I don't think Luke prefaces the parable meaning to explain that the kingdom of God is not near because the master still has to go on his journey, so listen up to what y'all are supposed to do with the "talents" he's going to give you. I think he sets it up this way precisely to illustrate that the Kingdom of God is not near because this is the sort of story that is happening right now, all around us. Luke and Matthew are saying that the kingdom and our relationship with God will be very, very different than the master/servant paradigm to which we are accustomed.
Here's the test for me in this story: let's say the third servant had taken that talent and used it to buy food for hungry people. What do you think this master's response would be?

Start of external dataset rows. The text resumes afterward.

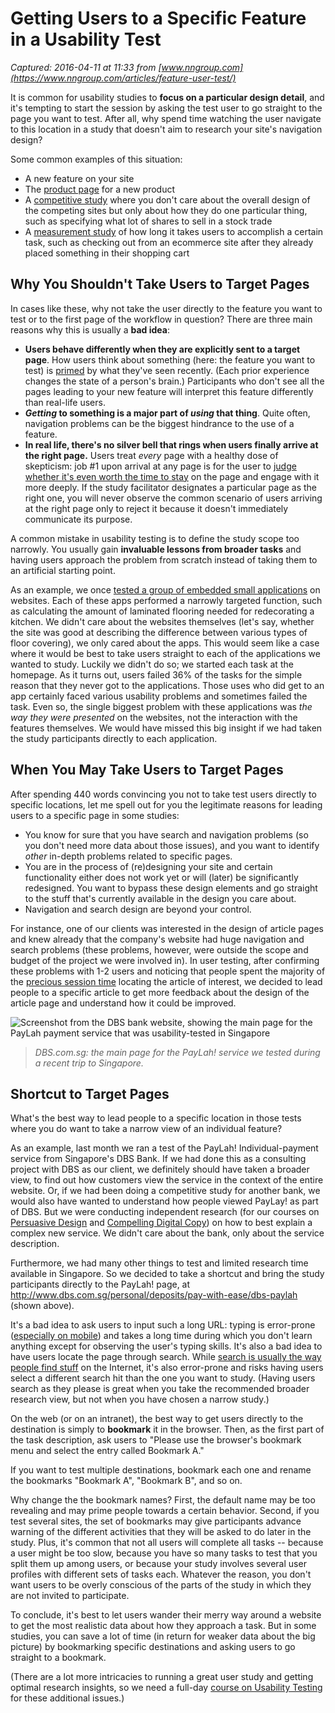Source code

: # Getting Users to a Specific Feature in a Usability Test

_Captured: 2016-04-11 at 11:33 from [www.nngroup.com](https://www.nngroup.com/articles/feature-user-test/)_

It is common for usability studies to **focus on a particular design detail**, and it's tempting to start the session by asking the test user to go straight to the page you want to test. After all, why spend time watching the user navigate to this location in a study that doesn't aim to research your site's navigation design?

Some common examples of this situation:

  * A new feature on your site
  * The [product page](https://www.nngroup.com/reports/ecommerce-ux-product-pages-including-reviews/) for a new product
  * A [competitive study](https://www.nngroup.com/articles/competitive-usability-evaluations/) where you don't care about the overall design of the competing sites but only about how they do one particular thing, such as specifying what lot of shares to sell in a stock trade
  * A [measurement study](https://www.nngroup.com/courses/measuring-ux/) of how long it takes users to accomplish a certain task, such as checking out from an ecommerce site after they already placed something in their shopping cart

## Why You Shouldn't Take Users to Target Pages

In cases like these, why not take the user directly to the feature you want to test or to the first page of the workflow in question? There are three main reasons why this is usually a **bad idea**:

  * **Users behave differently when they are explicitly sent to a target page**. How users think about something (here: the feature you want to test) is [primed](https://www.nngroup.com/articles/priming/) by what they've seen recently. (Each prior experience changes the state of a person's brain.) Participants who don't see all the pages leading to your new feature will interpret this feature differently than real-life users.
  * **_Getting_ to something is a major part of _using_ that thing**. Quite often, navigation problems can be the biggest hindrance to the use of a feature.
  * **In real life, there's no silver bell that rings when users finally arrive at the right page.** Users treat _every_ page with a healthy dose of skepticism: job #1 upon arrival at any page is for the user to [judge whether it's even worth the time to stay](https://www.nngroup.com/articles/how-long-do-users-stay-on-web-pages/) on the page and engage with it more deeply. If the study facilitator designates a particular page as the right one, you will never observe the common scenario of users arriving at the right page only to reject it because it doesn't immediately communicate its purpose.

A common mistake in usability testing is to define the study scope too narrowly. You usually gain **invaluable lessons from broader tasks** and having users approach the problem from scratch instead of taking them to an artificial starting point.

As an example, we once [tested a group of embedded small applications](https://www.nngroup.com/articles/ephemeral-web-based-applications/) on websites. Each of these apps performed a narrowly targeted function, such as calculating the amount of laminated flooring needed for redecorating a kitchen. We didn't care about the websites themselves (let's say, whether the site was good at describing the difference between various types of floor covering), we only cared about the apps. This would seem like a case where it would be best to take users straight to each of the applications we wanted to study. Luckily we didn't do so; we started each task at the homepage. As it turns out, users failed 36% of the tasks for the simple reason that they never got to the applications. Those uses who did get to an app certainly faced various usability problems and sometimes failed the task. Even so, the single biggest problem with these applications was _the way they were presented_ on the websites, not the interaction with the features themselves. We would have missed this big insight if we had taken the study participants directly to each application.

## When You May Take Users to Target Pages

After spending 440 words convincing you not to take test users directly to specific locations, let me spell out for you the legitimate reasons for leading users to a specific page in some studies:

  * You know for sure that you have search and navigation problems (so you don't need more data about those issues), and you want to identify _other_ in-depth problems related to specific pages.
  * You are in the process of (re)designing your site and certain functionality either does not work yet or will (later) be significantly redesigned. You want to bypass these design elements and go straight to the stuff that's currently available in the design you care about.
  * Navigation and search design are beyond your control.

For instance, one of our clients was interested in the design of article pages and knew already that the company's website had huge navigation and search problems (these problems, however, were outside the scope and budget of the project we were involved in). In user testing, after confirming these problems with 1-2 users and noticing that people spent the majority of the [precious session time](https://www.nngroup.com/articles/time-budgets-for-usability-sessions/) locating the article of interest, we decided to lead people to a specific article to get more feedback about the design of the article page and understand how it could be improved.

![Screenshot from the DBS bank website, showing the main page for the PayLah payment service that was usability-tested in Singapore](https://media.nngroup.com/media/editor/2016/02/03/paylah-main-page.jpg)

> _DBS.com.sg: the main page for the PayLah! service we tested during a recent trip to Singapore._

## Shortcut to Target Pages

What's the best way to lead people to a specific location in those tests where you do want to take a narrow view of an individual feature?

As an example, last month we ran a test of the PayLah! Individual-payment service from Singapore's DBS Bank. If we had done this as a consulting project with DBS as our client, we definitely should have taken a broader view, to find out how customers view the service in the context of the entire website. Or, if we had been doing a competitive study for another bank, we would also have wanted to understand how people viewed PayLay! as part of DBS. But we were conducting independent research (for our courses on [Persuasive Design](https://www.nngroup.com/courses/credibility-and-persuasive-web-design/) and [Compelling Digital Copy](https://www.nngroup.com/courses/writing/)) on how to best explain a complex new service. We didn't care about the bank, only about the service description.

Furthermore, we had many other things to test and limited research time available in Singapore. So we decided to take a shortcut and bring the study participants directly to the PayLah! page, at <http://www.dbs.com.sg/personal/deposits/pay-with-ease/dbs-paylah> (shown above).

It's a bad idea to ask users to input such a long URL: typing is error-prone ([especially on mobile](https://www.nngroup.com/articles/mobile-ux/)) and takes a long time during which you don't learn anything except for observing the user's typing skills. It's also a bad idea to have users locate the page through search. While [search is usually the way people find stuff](https://www.nngroup.com/articles/search-engines-become-answer-engines/) on the Internet, it's also error-prone and risks having users select a different search hit than the one you want to study. (Having users search as they please is great when you take the recommended broader research view, but not when you have chosen a narrow study.)

On the web (or on an intranet), the best way to get users directly to the destination is simply to **bookmark** it in the browser. Then, as the first part of the task description, ask users to "Please use the browser's bookmark menu and select the entry called Bookmark A."

If you want to test multiple destinations, bookmark each one and rename the bookmarks "Bookmark A", "Bookmark B", and so on.

Why change the the bookmark names? First, the default name may be too revealing and may prime people towards a certain behavior. Second, if you test several sites, the set of bookmarks may give participants advance warning of the different activities that they will be asked to do later in the study. Plus, it's common that not all users will complete all tasks -- because a user might be too slow, because you have so many tasks to test that you split them up among users, or because your study involves several user profiles with different sets of tasks each. Whatever the reason, you don't want users to be overly conscious of the parts of the study in which they are not invited to participate.

To conclude, it's best to let users wander their merry way around a website to get the most realistic data about how they approach a task. But in some studies, you can save a lot of time (in return for weaker data about the big picture) by bookmarking specific destinations and asking users to go straight to a bookmark.

(There are a lot more intricacies to running a great user study and getting optimal research insights, so we need a full-day [course on Usability Testing](https://www.nngroup.com/courses/usability-testing/) for these additional issues.)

Is Jesus a harsh man, reaping what he does not sow and gathering what he doesn't plant? And wherefore is this slave "wicked"? Wicked? Which commandment has he violated? What sin has he committed? What law has he broken?
"You ought to have invested my money with the bankers, and on my return I would have received what was my own with interest!" says the master. Do you know, in the KJV, instead of "interest" it says "with usury"? I would have received what was my own, plus what was not. That is exactly what the servant is saying: you make money from money. You don't make anything, you don't plant anything, you don't do anything for anyone, you just put your money in the bank -- or have people do it for you -- and you get more money. After all Jesus has told them during his ministry: sell all your possessions and give to the poor, it's easier for a camel to go through the eye of the needle, blessed is the widow who donated two cents because it was all she had, pass out free food to five thousand people, take people you find lying by the side of the road and pay for their lodging and medical expenses...all of that, and now suddenly Jesus is warning us that come judgment day, he will be mighty pissed off if we haven't wisely invested his money?
I think our discomfort with what seems like a cognitive dissonance has caused us to read this story metaphorically, that Jesus is not really talking about "money," he's talking about "talents." Do something with the "talents" God gave you. But this story is, emphatically, about money. A story can have multiple layers of meaning and can make sense literally and metaphorically, but if you have to read it metaphorically because the literal reading is nonsensical, then something is wrong.
What's "wrong," what does not make sense, is Jesus as this particular master. "For to all those who have, more will be given, and they will have an abundance; but from those who have nothing, even what they have will be taken away."
This is not the Kingdom of God, this is the world we live in right now. This is not an illustration of what is to come, this is a scathing indictment of what is already wrong. It is a parable right out of Occupy Wall Street.